In Italy you can buy friselle in the stores, mostly in the south. In the US we have a harder time finding it. Below is a recipe for baking your own friselle. One of the advantages of this bread is it will keep for months in the cupboard.
 
We are going to put a simple salad of crushed tomatoes and basil tossed in olive oil with a pinch of salt.
 
The one trick with this very dry bread is wetting it ever so briefly and letting it rest for a minute before enjoying. The bread is very dry otherwise. Dry enough to keep in pantry throughout the summer. Just a quick splash is enough and will soften the bread but not make it mushy. It should still have a crunchy bite and be able to hold a full assortment of toppings. 
 
To the uninitiated, this may seem strange but I assure you, the Italians have been eating this for years and it is next level snacking.  

Friselle Recipe:

  • 500g (17.5 Oz /4 Cups) - Whole Wheat Flour 
  • 250ml (1 Cup) - Water 
  • 10g (3/4 Tbsp) - Yeast 
  • 50ml (3 1/3 Tbsp ) - Olive Oil 
  • 1tsp - Barley Malt Syrup 
  • 10g (3/4 Tbsp) - Salt 
  • 1tsp - Sugar
     
  • Fresh Ripe Tomatoes 
  • Fresh Basil 
  • Olive Oil 
  • Pinch of Salt
 
Dissolve the yeast in warm water.
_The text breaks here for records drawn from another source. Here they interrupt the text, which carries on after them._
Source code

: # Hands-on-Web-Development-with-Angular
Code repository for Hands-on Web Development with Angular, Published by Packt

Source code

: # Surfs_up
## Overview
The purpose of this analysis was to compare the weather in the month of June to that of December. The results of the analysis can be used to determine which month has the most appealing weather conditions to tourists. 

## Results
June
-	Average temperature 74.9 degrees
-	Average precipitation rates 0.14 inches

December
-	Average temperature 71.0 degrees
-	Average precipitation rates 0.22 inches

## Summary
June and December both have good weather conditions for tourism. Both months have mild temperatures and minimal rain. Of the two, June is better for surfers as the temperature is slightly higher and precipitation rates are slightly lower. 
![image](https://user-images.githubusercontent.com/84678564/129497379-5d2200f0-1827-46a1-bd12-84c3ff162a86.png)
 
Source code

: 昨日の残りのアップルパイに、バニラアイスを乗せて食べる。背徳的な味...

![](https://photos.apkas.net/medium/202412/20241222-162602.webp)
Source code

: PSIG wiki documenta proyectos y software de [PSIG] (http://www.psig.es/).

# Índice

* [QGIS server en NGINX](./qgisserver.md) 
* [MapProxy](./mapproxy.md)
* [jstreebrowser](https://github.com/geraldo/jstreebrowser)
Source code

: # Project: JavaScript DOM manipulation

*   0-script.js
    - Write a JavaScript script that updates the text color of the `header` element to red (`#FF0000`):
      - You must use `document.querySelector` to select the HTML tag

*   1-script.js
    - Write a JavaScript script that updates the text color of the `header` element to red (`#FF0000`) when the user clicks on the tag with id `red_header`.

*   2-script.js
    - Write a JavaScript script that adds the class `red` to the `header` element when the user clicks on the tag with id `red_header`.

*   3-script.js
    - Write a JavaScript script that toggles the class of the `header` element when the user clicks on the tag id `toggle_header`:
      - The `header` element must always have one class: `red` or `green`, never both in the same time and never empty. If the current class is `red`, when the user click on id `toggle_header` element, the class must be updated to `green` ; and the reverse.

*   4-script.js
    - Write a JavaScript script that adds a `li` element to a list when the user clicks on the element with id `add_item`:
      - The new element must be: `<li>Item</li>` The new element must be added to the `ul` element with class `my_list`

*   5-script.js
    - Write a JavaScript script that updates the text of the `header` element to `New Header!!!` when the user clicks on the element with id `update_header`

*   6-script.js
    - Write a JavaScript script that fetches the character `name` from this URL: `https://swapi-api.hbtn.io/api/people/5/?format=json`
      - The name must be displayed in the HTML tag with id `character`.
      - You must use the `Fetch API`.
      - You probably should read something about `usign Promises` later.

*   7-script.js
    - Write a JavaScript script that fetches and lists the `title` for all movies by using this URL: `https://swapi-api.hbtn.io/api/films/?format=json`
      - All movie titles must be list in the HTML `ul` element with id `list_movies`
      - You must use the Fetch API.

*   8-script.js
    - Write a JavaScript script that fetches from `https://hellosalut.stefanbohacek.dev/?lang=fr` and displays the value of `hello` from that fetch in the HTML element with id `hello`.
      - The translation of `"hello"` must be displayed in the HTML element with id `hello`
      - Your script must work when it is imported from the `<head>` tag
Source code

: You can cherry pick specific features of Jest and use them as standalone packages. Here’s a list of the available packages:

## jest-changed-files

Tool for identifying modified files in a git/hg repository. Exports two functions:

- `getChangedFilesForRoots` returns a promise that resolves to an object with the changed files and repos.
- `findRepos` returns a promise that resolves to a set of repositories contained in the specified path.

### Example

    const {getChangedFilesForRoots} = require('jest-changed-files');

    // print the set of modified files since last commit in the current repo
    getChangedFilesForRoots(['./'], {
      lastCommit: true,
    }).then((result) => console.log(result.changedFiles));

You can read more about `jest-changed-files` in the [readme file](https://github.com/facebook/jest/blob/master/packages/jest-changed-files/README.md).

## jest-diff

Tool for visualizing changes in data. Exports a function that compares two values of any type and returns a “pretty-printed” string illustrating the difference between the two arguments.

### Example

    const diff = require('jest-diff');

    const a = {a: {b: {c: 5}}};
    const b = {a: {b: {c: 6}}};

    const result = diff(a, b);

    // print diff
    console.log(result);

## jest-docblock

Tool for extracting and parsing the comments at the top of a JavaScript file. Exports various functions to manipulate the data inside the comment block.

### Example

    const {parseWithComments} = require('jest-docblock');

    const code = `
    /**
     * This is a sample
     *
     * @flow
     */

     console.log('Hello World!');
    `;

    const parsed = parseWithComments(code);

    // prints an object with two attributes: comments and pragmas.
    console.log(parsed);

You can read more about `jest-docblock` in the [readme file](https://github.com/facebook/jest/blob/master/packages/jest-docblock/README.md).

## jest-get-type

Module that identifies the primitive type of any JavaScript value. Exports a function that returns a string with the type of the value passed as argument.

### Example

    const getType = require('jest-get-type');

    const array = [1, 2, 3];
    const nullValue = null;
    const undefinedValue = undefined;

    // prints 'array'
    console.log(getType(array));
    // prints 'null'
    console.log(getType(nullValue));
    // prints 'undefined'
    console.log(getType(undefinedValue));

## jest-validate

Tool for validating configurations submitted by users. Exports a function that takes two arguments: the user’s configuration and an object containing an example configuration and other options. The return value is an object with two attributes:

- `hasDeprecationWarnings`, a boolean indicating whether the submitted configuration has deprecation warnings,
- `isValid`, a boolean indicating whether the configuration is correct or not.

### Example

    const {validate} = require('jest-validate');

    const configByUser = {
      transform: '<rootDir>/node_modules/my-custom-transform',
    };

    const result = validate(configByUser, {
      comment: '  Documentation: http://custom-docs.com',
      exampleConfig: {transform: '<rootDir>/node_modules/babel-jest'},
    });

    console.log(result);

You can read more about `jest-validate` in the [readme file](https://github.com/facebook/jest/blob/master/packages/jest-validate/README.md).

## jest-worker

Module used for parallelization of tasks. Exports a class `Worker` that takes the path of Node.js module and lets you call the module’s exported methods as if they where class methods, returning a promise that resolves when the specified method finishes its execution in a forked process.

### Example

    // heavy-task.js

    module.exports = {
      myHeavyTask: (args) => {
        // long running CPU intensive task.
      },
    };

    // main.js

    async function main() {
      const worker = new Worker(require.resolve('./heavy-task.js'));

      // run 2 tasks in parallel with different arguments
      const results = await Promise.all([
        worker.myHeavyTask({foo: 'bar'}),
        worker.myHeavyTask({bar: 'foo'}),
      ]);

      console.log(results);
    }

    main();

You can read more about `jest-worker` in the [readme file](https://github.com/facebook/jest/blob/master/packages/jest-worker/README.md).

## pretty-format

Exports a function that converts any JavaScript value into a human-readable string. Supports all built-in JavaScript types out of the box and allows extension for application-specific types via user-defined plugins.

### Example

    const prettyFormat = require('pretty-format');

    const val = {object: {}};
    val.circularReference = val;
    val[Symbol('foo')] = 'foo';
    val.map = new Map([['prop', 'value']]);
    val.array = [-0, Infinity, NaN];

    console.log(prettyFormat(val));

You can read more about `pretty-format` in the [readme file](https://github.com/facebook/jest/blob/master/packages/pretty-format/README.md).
Then in a bowl, mix the flour, oil, sugar, and malt. Mix for one minute, while mixing, slowly pour the water yeast mixture into the bowl.
 
Continue Mixing. Finally, add the salt and work the dough for another 10 minutes. You should end up with a smooth ball of dough that pulls easily from the bowl.
 
Let rest for an hour. Dough should double in size. Then pinch off 120g portions, you can expect 9-10 pieces. 
 
Take a ball of dough and roll it out evenly from the middle to make a rope. Pinch the two ends together. Let rest for another hour. Preheat oven to 200C (390°F)
 
Once they have doubled again, bake for 10 minutes and then remove from the oven. Reduce the oven to 160C (320°F)
The friselle should be doubled in size
Back in the oven
 
Cut the friselle in half lengthwise and lay them out with the cut side facing up. Bake for another 40 minutes. They will become dry and crunchy.
 
The drier they are, the better they are. We let ours stand out over night to make sure they are cool and dry before packing them away.
To dress the friselle, splash a bit of water on the dry bread, add crushed tomatoes, basil and olive oil. A pinch of salt to taste.